_ASSIGNMENT_. Repeat the listing below word for word, stopping after the line that contains "Итак, вопрос вам: как".

⁂

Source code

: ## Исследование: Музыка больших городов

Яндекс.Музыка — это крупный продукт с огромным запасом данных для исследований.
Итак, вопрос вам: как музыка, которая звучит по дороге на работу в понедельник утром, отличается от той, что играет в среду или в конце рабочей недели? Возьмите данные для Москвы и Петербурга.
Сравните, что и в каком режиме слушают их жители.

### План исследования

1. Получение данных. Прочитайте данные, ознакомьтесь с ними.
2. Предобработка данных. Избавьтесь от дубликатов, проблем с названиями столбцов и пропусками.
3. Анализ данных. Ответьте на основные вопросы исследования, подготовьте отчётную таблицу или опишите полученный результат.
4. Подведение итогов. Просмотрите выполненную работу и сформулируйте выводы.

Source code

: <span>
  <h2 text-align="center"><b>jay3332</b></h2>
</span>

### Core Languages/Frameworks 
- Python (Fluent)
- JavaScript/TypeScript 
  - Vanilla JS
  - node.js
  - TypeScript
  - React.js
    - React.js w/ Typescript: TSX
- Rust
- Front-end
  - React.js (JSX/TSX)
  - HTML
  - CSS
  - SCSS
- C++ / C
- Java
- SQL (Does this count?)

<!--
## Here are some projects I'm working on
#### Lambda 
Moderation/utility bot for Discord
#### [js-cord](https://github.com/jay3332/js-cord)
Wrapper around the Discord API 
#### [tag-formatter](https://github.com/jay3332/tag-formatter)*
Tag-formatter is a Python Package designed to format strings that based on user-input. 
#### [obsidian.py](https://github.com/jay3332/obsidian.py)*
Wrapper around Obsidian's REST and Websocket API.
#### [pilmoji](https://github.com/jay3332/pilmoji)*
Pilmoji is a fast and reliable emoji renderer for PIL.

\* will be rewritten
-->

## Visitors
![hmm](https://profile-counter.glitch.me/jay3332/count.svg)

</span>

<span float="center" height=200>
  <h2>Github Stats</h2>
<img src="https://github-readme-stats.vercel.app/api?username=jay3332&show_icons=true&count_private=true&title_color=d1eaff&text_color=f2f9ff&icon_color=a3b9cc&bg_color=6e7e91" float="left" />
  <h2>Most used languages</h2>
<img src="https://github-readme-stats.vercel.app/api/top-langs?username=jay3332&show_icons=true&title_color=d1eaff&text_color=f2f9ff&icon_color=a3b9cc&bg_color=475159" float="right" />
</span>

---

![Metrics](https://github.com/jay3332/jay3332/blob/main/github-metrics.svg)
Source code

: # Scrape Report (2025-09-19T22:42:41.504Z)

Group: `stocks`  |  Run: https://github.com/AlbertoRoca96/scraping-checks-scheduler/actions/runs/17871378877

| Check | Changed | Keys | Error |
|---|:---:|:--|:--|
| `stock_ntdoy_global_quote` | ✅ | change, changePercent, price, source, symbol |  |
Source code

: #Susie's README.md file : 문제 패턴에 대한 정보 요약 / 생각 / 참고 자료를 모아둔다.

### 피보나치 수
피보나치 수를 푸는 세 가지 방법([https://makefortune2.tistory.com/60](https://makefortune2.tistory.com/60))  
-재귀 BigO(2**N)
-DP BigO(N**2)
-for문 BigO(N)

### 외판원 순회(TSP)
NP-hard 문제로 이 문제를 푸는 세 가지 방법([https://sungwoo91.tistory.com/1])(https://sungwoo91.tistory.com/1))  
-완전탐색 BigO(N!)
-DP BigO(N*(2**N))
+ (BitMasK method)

⁂

_TASK SOLUTION_.
Source code

: ## Исследование: Музыка больших городов

Яндекс.Музыка — это крупный продукт с огромным запасом данных для исследований.
Итак, вопрос вам: как музыка, которая звучит по дороге на работу в понедельник утром, отличается от той, что играет в среду или в конце рабочей недели? Возьмите данные для Москвы и Петербурга.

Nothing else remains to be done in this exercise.